Why you need a media neutral strategy
Spot On has always been an advocate of media neutral strategies, to the point where we have frequently recommended clients take a completely different course to the one they originally envisaged in order to build campaigns that communicate their proposition effectively to their target audience. And that has not infrequently meant not even using media to communicate that message, but other forms of communication from conference events through to mall promotions through to simple word-of-mouth.

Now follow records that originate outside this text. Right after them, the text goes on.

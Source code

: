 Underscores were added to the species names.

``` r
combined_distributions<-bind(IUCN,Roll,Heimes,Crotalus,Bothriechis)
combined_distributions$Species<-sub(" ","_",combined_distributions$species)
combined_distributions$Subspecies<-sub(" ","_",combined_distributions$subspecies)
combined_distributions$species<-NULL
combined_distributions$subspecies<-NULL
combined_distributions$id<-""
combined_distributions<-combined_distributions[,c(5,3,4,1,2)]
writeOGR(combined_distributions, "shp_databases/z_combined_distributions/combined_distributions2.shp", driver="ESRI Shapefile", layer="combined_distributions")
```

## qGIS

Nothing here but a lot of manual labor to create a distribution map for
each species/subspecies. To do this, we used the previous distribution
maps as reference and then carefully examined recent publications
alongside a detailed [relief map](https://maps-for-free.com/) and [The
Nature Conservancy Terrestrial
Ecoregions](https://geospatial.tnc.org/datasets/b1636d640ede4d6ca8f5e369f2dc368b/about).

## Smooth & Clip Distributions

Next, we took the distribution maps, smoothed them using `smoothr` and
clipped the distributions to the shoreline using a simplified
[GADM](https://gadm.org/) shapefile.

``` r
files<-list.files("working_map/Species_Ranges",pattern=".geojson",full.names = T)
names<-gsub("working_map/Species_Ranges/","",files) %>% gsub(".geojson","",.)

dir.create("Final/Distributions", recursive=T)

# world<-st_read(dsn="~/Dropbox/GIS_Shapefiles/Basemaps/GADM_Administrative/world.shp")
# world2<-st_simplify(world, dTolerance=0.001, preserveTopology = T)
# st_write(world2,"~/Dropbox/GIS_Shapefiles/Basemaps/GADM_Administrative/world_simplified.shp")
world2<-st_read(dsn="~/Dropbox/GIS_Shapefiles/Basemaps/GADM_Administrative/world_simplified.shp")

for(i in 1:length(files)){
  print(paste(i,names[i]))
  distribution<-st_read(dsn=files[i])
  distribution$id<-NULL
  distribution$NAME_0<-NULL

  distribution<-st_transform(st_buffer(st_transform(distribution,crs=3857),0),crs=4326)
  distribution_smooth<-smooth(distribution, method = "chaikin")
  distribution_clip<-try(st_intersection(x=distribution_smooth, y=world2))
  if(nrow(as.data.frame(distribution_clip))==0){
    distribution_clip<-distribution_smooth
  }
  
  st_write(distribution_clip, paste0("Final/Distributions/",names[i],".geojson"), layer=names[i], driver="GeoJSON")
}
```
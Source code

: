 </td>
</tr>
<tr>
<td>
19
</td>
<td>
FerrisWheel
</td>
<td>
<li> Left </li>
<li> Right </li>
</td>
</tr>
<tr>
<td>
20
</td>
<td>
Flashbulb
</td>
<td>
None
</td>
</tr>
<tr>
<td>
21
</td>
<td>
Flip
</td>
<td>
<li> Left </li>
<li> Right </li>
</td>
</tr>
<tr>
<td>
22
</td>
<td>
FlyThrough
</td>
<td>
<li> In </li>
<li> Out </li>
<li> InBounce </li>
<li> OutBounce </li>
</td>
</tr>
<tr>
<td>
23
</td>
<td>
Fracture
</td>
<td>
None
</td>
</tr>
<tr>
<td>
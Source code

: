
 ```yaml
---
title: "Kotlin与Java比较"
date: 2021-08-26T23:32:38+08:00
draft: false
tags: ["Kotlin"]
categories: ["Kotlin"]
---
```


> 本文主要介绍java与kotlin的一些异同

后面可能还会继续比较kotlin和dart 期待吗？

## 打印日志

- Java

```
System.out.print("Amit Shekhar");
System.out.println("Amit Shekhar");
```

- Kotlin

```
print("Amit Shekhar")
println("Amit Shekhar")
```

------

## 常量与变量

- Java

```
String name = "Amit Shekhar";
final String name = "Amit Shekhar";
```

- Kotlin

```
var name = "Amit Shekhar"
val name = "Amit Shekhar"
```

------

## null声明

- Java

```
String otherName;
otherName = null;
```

Our approach hasn’t really changed in that respect in today’s online world. We still back the idea of media neutral strategies, created with the customer at the centre of our thinking and built on solid objectives that create true measurability. Without a defined objective, any talk of measurement is wasted. Similarly, a strong strategy depends on having an objective to meet. Only now do we look at how we can best execute that strategy – what target audience we are looking at and how best to reach that audience with our message.
Of course, it’s rarely a one-off thing. One message communicated once to one person changeth not the world. Often we’ll be aiming at a stepped process that sets out to build change through consistent communication. That change – in a consumer’s buying habits, the perceptions of a given community or the opinions of a group of people – would typically come about as a benefit-led process and we tend to segment that in four main steps: awareness, acceptance, understanding and advocacy.
The way in which we communicate that change is set by the target audience at a given time (most of our work involves more than one audience), whether that audience is positively or negatively elective or defined by segmentation. A media neutral approach is all the more important in today’s digital world when the platform and the message can change quickly and the emphasis is on conversation and dialogue rather than targeted outreach – and where direct communication is increasingly taking the place of media relations in the tactical toolkit.
The final piece in the media selection puzzle is us. Consumers. Increasingly, we are choosing the channels we use to communicate with each other – and brands. And we can be surprisingly fickle: Pinterest went from nowhere to global phenomenon within months, while the move to mobile has created new heroes – and zeroes. In fact, consumers will use different platforms at different times for different reasons. The challenge for a brand is to be where the consumer wants them, when the consumer wants them and with the information the consumer wants. For the investment in that effort to make sense, each touchpoint should create value for the brand as well as the consumer – and to do that, a strategy needs to be in place that ensures consistent communication with an objective in mind. That strategy needs to cut across every touchpoint, online or offline. And so it needs to be media neutral.